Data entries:
---

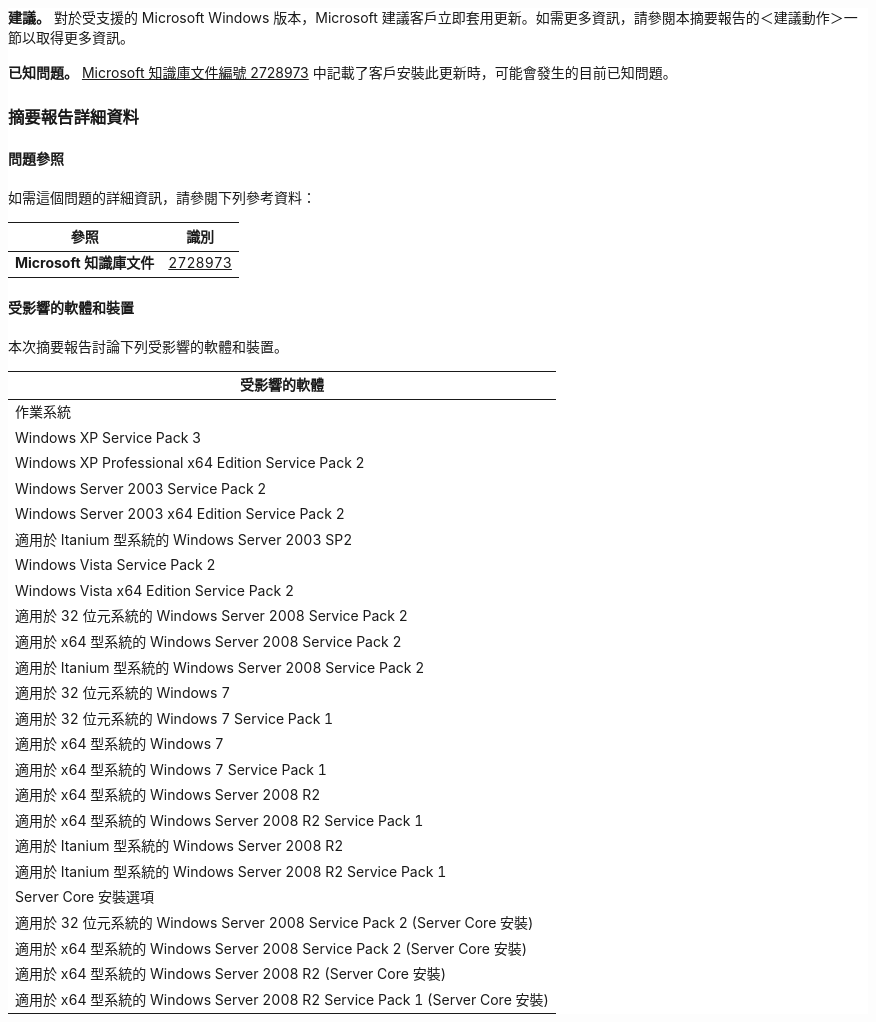 **建議。** 對於受支援的 Microsoft Windows 版本，Microsoft 建議客戶立即套用更新。如需更多資訊，請參閱本摘要報告的＜建議動作＞一節以取得更多資訊。

**已知問題。** [Microsoft 知識庫文件編號 2728973](http://support.microsoft.com/kb/2728973?ln=zh-tw) 中記載了客戶安裝此更新時，可能會發生的目前已知問題。

### 摘要報告詳細資料

#### 問題參照

如需這個問題的詳細資訊，請參閱下列參考資料：

| 參照                         | 識別                                                        |
|------------------------------|-------------------------------------------------------------|
| **Microsoft** **知識庫文件** | [2728973](http://support.microsoft.com/kb/2728973?ln=zh-tw) |

#### 受影響的軟體和裝置

本次摘要報告討論下列受影響的軟體和裝置。

| 受影響的軟體                                                                 |
|------------------------------------------------------------------------------|
| 作業系統                                                                     |
| Windows XP Service Pack 3                                                    |
| Windows XP Professional x64 Edition Service Pack 2                           |
| Windows Server 2003 Service Pack 2                                           |
| Windows Server 2003 x64 Edition Service Pack 2                               |
| 適用於 Itanium 型系統的 Windows Server 2003 SP2                              |
| Windows Vista Service Pack 2                                                 |
| Windows Vista x64 Edition Service Pack 2                                     |
| 適用於 32 位元系統的 Windows Server 2008 Service Pack 2                      |
| 適用於 x64 型系統的 Windows Server 2008 Service Pack 2                       |
| 適用於 Itanium 型系統的 Windows Server 2008 Service Pack 2                   |
| 適用於 32 位元系統的 Windows 7                                               |
| 適用於 32 位元系統的 Windows 7 Service Pack 1                                |
| 適用於 x64 型系統的 Windows 7                                                |
| 適用於 x64 型系統的 Windows 7 Service Pack 1                                 |
| 適用於 x64 型系統的 Windows Server 2008 R2                                   |
| 適用於 x64 型系統的 Windows Server 2008 R2 Service Pack 1                    |
| 適用於 Itanium 型系統的 Windows Server 2008 R2                               |
| 適用於 Itanium 型系統的 Windows Server 2008 R2 Service Pack 1                |
| Server Core 安裝選項                                                         |
| 適用於 32 位元系統的 Windows Server 2008 Service Pack 2 (Server Core 安裝)   |
| 適用於 x64 型系統的 Windows Server 2008 Service Pack 2 (Server Core 安裝)    |
| 適用於 x64 型系統的 Windows Server 2008 R2 (Server Core 安裝)                |
| 適用於 x64 型系統的 Windows Server 2008 R2 Service Pack 1 (Server Core 安裝) |
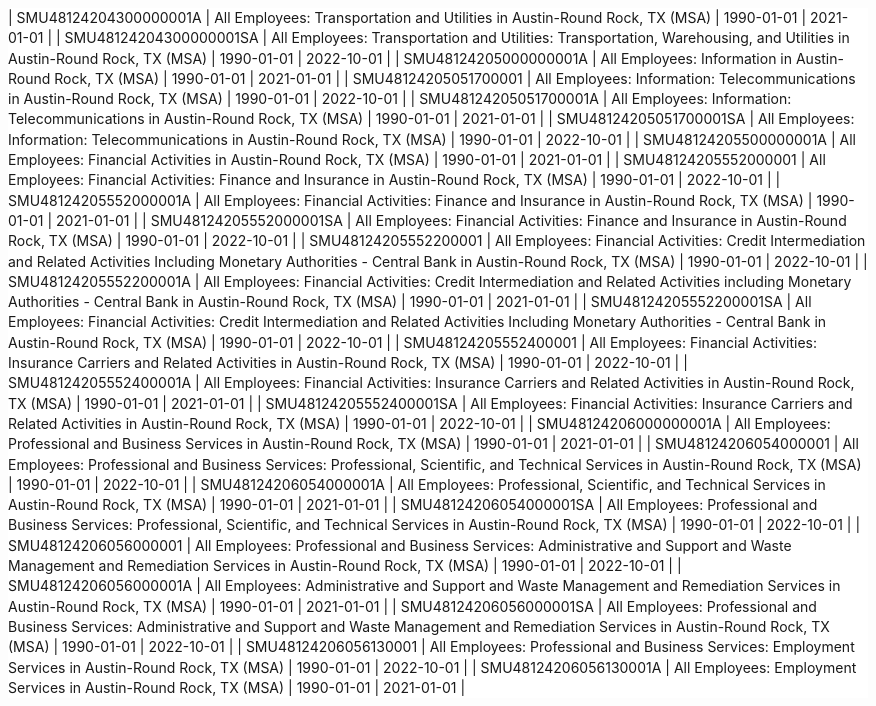 | SMU48124204300000001A     | All Employees: Transportation and Utilities in Austin-Round Rock, TX (MSA)                                                                                     | 1990-01-01          | 2021-01-01        |
| SMU48124204300000001SA    | All Employees: Transportation and Utilities: Transportation, Warehousing, and Utilities in Austin-Round Rock, TX (MSA)                                         | 1990-01-01          | 2022-10-01        |
| SMU48124205000000001A     | All Employees: Information in Austin-Round Rock, TX (MSA)                                                                                                      | 1990-01-01          | 2021-01-01        |
| SMU48124205051700001      | All Employees: Information: Telecommunications in Austin-Round Rock, TX (MSA)                                                                                  | 1990-01-01          | 2022-10-01        |
| SMU48124205051700001A     | All Employees: Information: Telecommunications in Austin-Round Rock, TX (MSA)                                                                                  | 1990-01-01          | 2021-01-01        |
| SMU48124205051700001SA    | All Employees: Information: Telecommunications in Austin-Round Rock, TX (MSA)                                                                                  | 1990-01-01          | 2022-10-01        |
| SMU48124205500000001A     | All Employees: Financial Activities in Austin-Round Rock, TX (MSA)                                                                                             | 1990-01-01          | 2021-01-01        |
| SMU48124205552000001      | All Employees: Financial Activities: Finance and Insurance in Austin-Round Rock, TX (MSA)                                                                      | 1990-01-01          | 2022-10-01        |
| SMU48124205552000001A     | All Employees: Financial Activities: Finance and Insurance in Austin-Round Rock, TX (MSA)                                                                      | 1990-01-01          | 2021-01-01        |
| SMU48124205552000001SA    | All Employees: Financial Activities: Finance and Insurance in Austin-Round Rock, TX (MSA)                                                                      | 1990-01-01          | 2022-10-01        |
| SMU48124205552200001      | All Employees: Financial Activities: Credit Intermediation and Related Activities Including Monetary Authorities - Central Bank in Austin-Round Rock, TX (MSA) | 1990-01-01          | 2022-10-01        |
| SMU48124205552200001A     | All Employees: Financial Activities: Credit Intermediation and Related Activities including Monetary Authorities - Central Bank in Austin-Round Rock, TX (MSA) | 1990-01-01          | 2021-01-01        |
| SMU48124205552200001SA    | All Employees: Financial Activities: Credit Intermediation and Related Activities Including Monetary Authorities - Central Bank in Austin-Round Rock, TX (MSA) | 1990-01-01          | 2022-10-01        |
| SMU48124205552400001      | All Employees: Financial Activities: Insurance Carriers and Related Activities in Austin-Round Rock, TX (MSA)                                                  | 1990-01-01          | 2022-10-01        |
| SMU48124205552400001A     | All Employees: Financial Activities: Insurance Carriers and Related Activities in Austin-Round Rock, TX (MSA)                                                  | 1990-01-01          | 2021-01-01        |
| SMU48124205552400001SA    | All Employees: Financial Activities: Insurance Carriers and Related Activities in Austin-Round Rock, TX (MSA)                                                  | 1990-01-01          | 2022-10-01        |
| SMU48124206000000001A     | All Employees: Professional and Business Services in Austin-Round Rock, TX (MSA)                                                                               | 1990-01-01          | 2021-01-01        |
| SMU48124206054000001      | All Employees: Professional and Business Services: Professional, Scientific, and Technical Services in Austin-Round Rock, TX (MSA)                             | 1990-01-01          | 2022-10-01        |
| SMU48124206054000001A     | All Employees: Professional, Scientific, and Technical Services in Austin-Round Rock, TX (MSA)                                                                 | 1990-01-01          | 2021-01-01        |
| SMU48124206054000001SA    | All Employees: Professional and Business Services: Professional, Scientific, and Technical Services in Austin-Round Rock, TX (MSA)                             | 1990-01-01          | 2022-10-01        |
| SMU48124206056000001      | All Employees: Professional and Business Services: Administrative and Support and Waste Management and Remediation Services in Austin-Round Rock, TX (MSA)     | 1990-01-01          | 2022-10-01        |
| SMU48124206056000001A     | All Employees: Administrative and Support and Waste Management and Remediation Services in Austin-Round Rock, TX (MSA)                                         | 1990-01-01          | 2021-01-01        |
| SMU48124206056000001SA    | All Employees: Professional and Business Services: Administrative and Support and Waste Management and Remediation Services in Austin-Round Rock, TX (MSA)     | 1990-01-01          | 2022-10-01        |
| SMU48124206056130001      | All Employees: Professional and Business Services: Employment Services in Austin-Round Rock, TX (MSA)                                                          | 1990-01-01          | 2022-10-01        |
| SMU48124206056130001A     | All Employees: Employment Services in Austin-Round Rock, TX (MSA)                                                                                              | 1990-01-01          | 2021-01-01        |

---

(EXERCISE REQUIREMENTS) Reproduce each line of the entries above from the one containing "All Employees: Administrative" through the last, exactly, and no other line.

(SOLUTION TO THIS EXERCISE)
| SMU48124206056000001A     | All Employees: Administrative and Support and Waste Management and Remediation Services in Austin-Round Rock, TX (MSA)                                         | 1990-01-01          | 2021-01-01        |
| SMU48124206056000001SA    | All Employees: Professional and Business Services: Administrative and Support and Waste Management and Remediation Services in Austin-Round Rock, TX (MSA)     | 1990-01-01          | 2022-10-01        |
| SMU48124206056130001      | All Employees: Professional and Business Services: Employment Services in Austin-Round Rock, TX (MSA)                                                          | 1990-01-01          | 2022-10-01        |
| SMU48124206056130001A     | All Employees: Employment Services in Austin-Round Rock, TX (MSA)                                                                                              | 1990-01-01          | 2021-01-01        |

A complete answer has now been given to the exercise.